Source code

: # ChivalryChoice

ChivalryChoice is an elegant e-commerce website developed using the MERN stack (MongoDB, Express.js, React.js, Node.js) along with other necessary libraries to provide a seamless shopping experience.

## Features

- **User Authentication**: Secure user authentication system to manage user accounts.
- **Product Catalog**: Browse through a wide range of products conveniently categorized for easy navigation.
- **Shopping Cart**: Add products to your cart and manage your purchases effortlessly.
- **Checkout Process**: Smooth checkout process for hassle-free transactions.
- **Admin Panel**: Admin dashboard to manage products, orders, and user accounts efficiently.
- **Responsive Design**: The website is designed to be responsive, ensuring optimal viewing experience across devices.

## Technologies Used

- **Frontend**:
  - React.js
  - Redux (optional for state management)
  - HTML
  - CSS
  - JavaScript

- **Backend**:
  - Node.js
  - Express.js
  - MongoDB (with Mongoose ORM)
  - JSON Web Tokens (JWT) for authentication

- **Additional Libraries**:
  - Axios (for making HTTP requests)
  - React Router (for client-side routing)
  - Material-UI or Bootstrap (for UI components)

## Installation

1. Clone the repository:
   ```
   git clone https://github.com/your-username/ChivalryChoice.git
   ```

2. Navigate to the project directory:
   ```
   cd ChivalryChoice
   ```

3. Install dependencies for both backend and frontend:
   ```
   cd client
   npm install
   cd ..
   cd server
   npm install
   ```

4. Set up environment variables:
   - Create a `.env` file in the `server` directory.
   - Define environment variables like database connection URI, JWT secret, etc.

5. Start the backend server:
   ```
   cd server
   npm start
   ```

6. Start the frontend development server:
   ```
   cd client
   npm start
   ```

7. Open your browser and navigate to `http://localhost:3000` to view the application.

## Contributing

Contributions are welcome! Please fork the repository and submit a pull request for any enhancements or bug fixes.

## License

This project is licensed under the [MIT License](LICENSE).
* * * * *
• _Assignment_
Your answer is the line containing "3. Install dependencies" plus every line after it through the end of the entries, given again exactly and alone.

• _Result for this task_
3. Install dependencies for both backend and frontend:
   ```
   cd client
   npm install
   cd ..
   cd server
   npm install
   ```

4. Set up environment variables:
   - Create a `.env` file in the `server` directory.
   - Define environment variables like database connection URI, JWT secret, etc.

5. Start the backend server:
   ```
   cd server
   npm start
   ```

6. Start the frontend development server:
   ```
   cd client
   npm start
   ```

7. Open your browser and navigate to `http://localhost:3000` to view the application.

## Contributing

Contributions are welcome! Please fork the repository and submit a pull request for any enhancements or bug fixes.

## License

This project is licensed under the [MIT License](LICENSE).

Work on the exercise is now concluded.